▶ **What this task involves**
With both ends included, repeat exactly the lines of the entries below from the one containing "z kartami MDI.|" down to the one containing "trybie podglądu wydruku.|", and no others.

+-------+

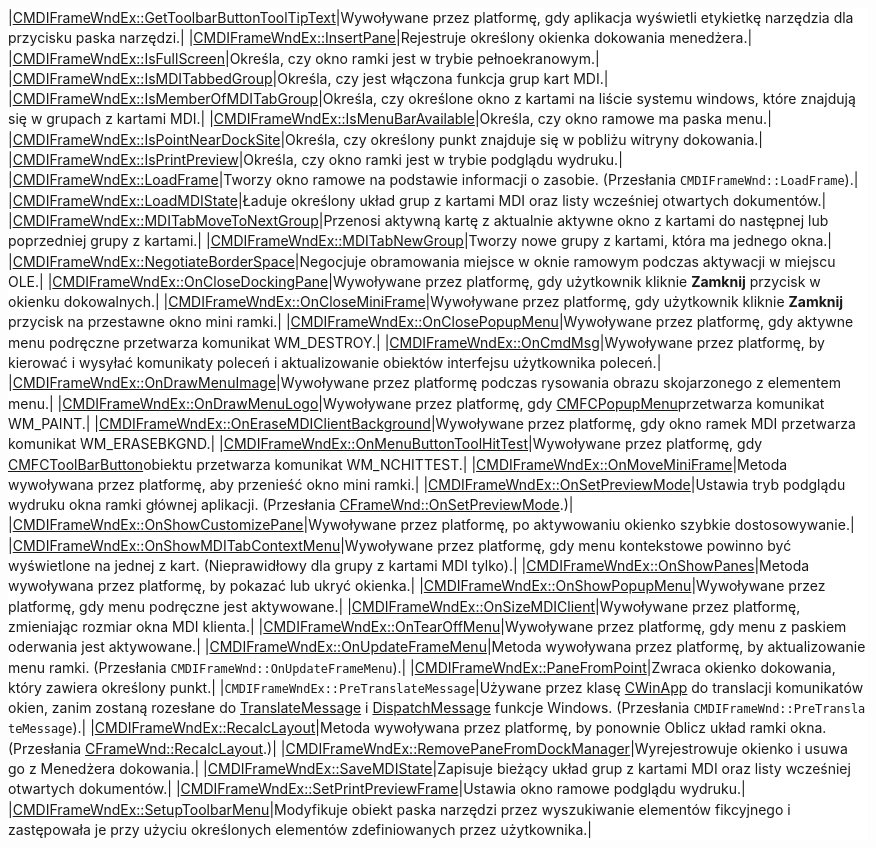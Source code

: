 |[CMDIFrameWndEx::GetToolbarButtonToolTipText](#gettoolbarbuttontooltiptext)|Wywoływane przez platformę, gdy aplikacja wyświetli etykietkę narzędzia dla przycisku paska narzędzi.|
|[CMDIFrameWndEx::InsertPane](#insertpane)|Rejestruje określony okienka dokowania menedżera.|
|[CMDIFrameWndEx::IsFullScreen](#isfullscreen)|Określa, czy okno ramki jest w trybie pełnoekranowym.|
|[CMDIFrameWndEx::IsMDITabbedGroup](#ismditabbedgroup)|Określa, czy jest włączona funkcja grup kart MDI.|
|[CMDIFrameWndEx::IsMemberOfMDITabGroup](#ismemberofmditabgroup)|Określa, czy określone okno z kartami na liście systemu windows, które znajdują się w grupach z kartami MDI.|
|[CMDIFrameWndEx::IsMenuBarAvailable](#ismenubaravailable)|Określa, czy okno ramowe ma paska menu.|
|[CMDIFrameWndEx::IsPointNearDockSite](#ispointneardocksite)|Określa, czy określony punkt znajduje się w pobliżu witryny dokowania.|
|[CMDIFrameWndEx::IsPrintPreview](#isprintpreview)|Określa, czy okno ramki jest w trybie podglądu wydruku.|
|[CMDIFrameWndEx::LoadFrame](#loadframe)|Tworzy okno ramowe na podstawie informacji o zasobie. (Przesłania `CMDIFrameWnd::LoadFrame`).|
|[CMDIFrameWndEx::LoadMDIState](#loadmdistate)|Ładuje określony układ grup z kartami MDI oraz listy wcześniej otwartych dokumentów.|
|[CMDIFrameWndEx::MDITabMoveToNextGroup](#mditabmovetonextgroup)|Przenosi aktywną kartę z aktualnie aktywne okno z kartami do następnej lub poprzedniej grupy z kartami.|
|[CMDIFrameWndEx::MDITabNewGroup](#mditabnewgroup)|Tworzy nowe grupy z kartami, która ma jednego okna.|
|[CMDIFrameWndEx::NegotiateBorderSpace](#negotiateborderspace)|Negocjuje obramowania miejsce w oknie ramowym podczas aktywacji w miejscu OLE.|
|[CMDIFrameWndEx::OnCloseDockingPane](#onclosedockingpane)|Wywoływane przez platformę, gdy użytkownik kliknie **Zamknij** przycisk w okienku dokowalnych.|
|[CMDIFrameWndEx::OnCloseMiniFrame](#oncloseminiframe)|Wywoływane przez platformę, gdy użytkownik kliknie **Zamknij** przycisk na przestawne okno mini ramki.|
|[CMDIFrameWndEx::OnClosePopupMenu](#onclosepopupmenu)|Wywoływane przez platformę, gdy aktywne menu podręczne przetwarza komunikat WM_DESTROY.|
|[CMDIFrameWndEx::OnCmdMsg](#oncmdmsg)|Wywoływane przez platformę, by kierować i wysyłać komunikaty poleceń i aktualizowanie obiektów interfejsu użytkownika poleceń.|
|[CMDIFrameWndEx::OnDrawMenuImage](#ondrawmenuimage)|Wywoływane przez platformę podczas rysowania obrazu skojarzonego z elementem menu.|
|[CMDIFrameWndEx::OnDrawMenuLogo](#ondrawmenulogo)|Wywoływane przez platformę, gdy [CMFCPopupMenu](../../mfc/reference/cmfcpopupmenu-class.md)przetwarza komunikat WM_PAINT.|
|[CMDIFrameWndEx::OnEraseMDIClientBackground](#onerasemdiclientbackground)|Wywoływane przez platformę, gdy okno ramek MDI przetwarza komunikat WM_ERASEBKGND.|
|[CMDIFrameWndEx::OnMenuButtonToolHitTest](#onmenubuttontoolhittest)|Wywoływane przez platformę, gdy [CMFCToolBarButton](../../mfc/reference/cmfctoolbarbutton-class.md)obiektu przetwarza komunikat WM_NCHITTEST.|
|[CMDIFrameWndEx::OnMoveMiniFrame](#onmoveminiframe)|Metoda wywoływana przez platformę, aby przenieść okno mini ramki.|
|[CMDIFrameWndEx::OnSetPreviewMode](#onsetpreviewmode)|Ustawia tryb podglądu wydruku okna ramki głównej aplikacji. (Przesłania [CFrameWnd::OnSetPreviewMode](../../mfc/reference/cframewnd-class.md#onsetpreviewmode).)|
|[CMDIFrameWndEx::OnShowCustomizePane](#onshowcustomizepane)|Wywoływane przez platformę, po aktywowaniu okienko szybkie dostosowywanie.|
|[CMDIFrameWndEx::OnShowMDITabContextMenu](#onshowmditabcontextmenu)|Wywoływane przez platformę, gdy menu kontekstowe powinno być wyświetlone na jednej z kart. (Nieprawidłowy dla grupy z kartami MDI tylko).|
|[CMDIFrameWndEx::OnShowPanes](#onshowpanes)|Metoda wywoływana przez platformę, by pokazać lub ukryć okienka.|
|[CMDIFrameWndEx::OnShowPopupMenu](#onshowpopupmenu)|Wywoływane przez platformę, gdy menu podręczne jest aktywowane.|
|[CMDIFrameWndEx::OnSizeMDIClient](#onsizemdiclient)|Wywoływane przez platformę, zmieniając rozmiar okna MDI klienta.|
|[CMDIFrameWndEx::OnTearOffMenu](#ontearoffmenu)|Wywoływane przez platformę, gdy menu z paskiem oderwania jest aktywowane.|
|[CMDIFrameWndEx::OnUpdateFrameMenu](#onupdateframemenu)|Metoda wywoływana przez platformę, by aktualizowanie menu ramki. (Przesłania `CMDIFrameWnd::OnUpdateFrameMenu`).|
|[CMDIFrameWndEx::PaneFromPoint](#panefrompoint)|Zwraca okienko dokowania, który zawiera określony punkt.|
|`CMDIFrameWndEx::PreTranslateMessage`|Używane przez klasę [CWinApp](../../mfc/reference/cwinapp-class.md) do translacji komunikatów okien, zanim zostaną rozesłane do [TranslateMessage](/windows/desktop/api/winuser/nf-winuser-translatemessage) i [DispatchMessage](/windows/desktop/api/winuser/nf-winuser-dispatchmessage) funkcje Windows.  (Przesłania `CMDIFrameWnd::PreTranslateMessage`).|
|[CMDIFrameWndEx::RecalcLayout](#recalclayout)|Metoda wywoływana przez platformę, by ponownie Oblicz układ ramki okna. (Przesłania [CFrameWnd::RecalcLayout](../../mfc/reference/cframewnd-class.md#recalclayout).)|
|[CMDIFrameWndEx::RemovePaneFromDockManager](#removepanefromdockmanager)|Wyrejestrowuje okienko i usuwa go z Menedżera dokowania.|
|[CMDIFrameWndEx::SaveMDIState](#savemdistate)|Zapisuje bieżący układ grup z kartami MDI oraz listy wcześniej otwartych dokumentów.|
|[CMDIFrameWndEx::SetPrintPreviewFrame](#setprintpreviewframe)|Ustawia okno ramowe podglądu wydruku.|
|[CMDIFrameWndEx::SetupToolbarMenu](#setuptoolbarmenu)|Modyfikuje obiekt paska narzędzi przez wyszukiwanie elementów fikcyjnego i zastępowała je przy użyciu określonych elementów zdefiniowanych przez użytkownika.|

+-------+

▶ **Answer to the problem**
|[CMDIFrameWndEx::IsMemberOfMDITabGroup](#ismemberofmditabgroup)|Określa, czy określone okno z kartami na liście systemu windows, które znajdują się w grupach z kartami MDI.|
|[CMDIFrameWndEx::IsMenuBarAvailable](#ismenubaravailable)|Określa, czy okno ramowe ma paska menu.|
|[CMDIFrameWndEx::IsPointNearDockSite](#ispointneardocksite)|Określa, czy określony punkt znajduje się w pobliżu witryny dokowania.|
|[CMDIFrameWndEx::IsPrintPreview](#isprintpreview)|Określa, czy okno ramki jest w trybie podglądu wydruku.|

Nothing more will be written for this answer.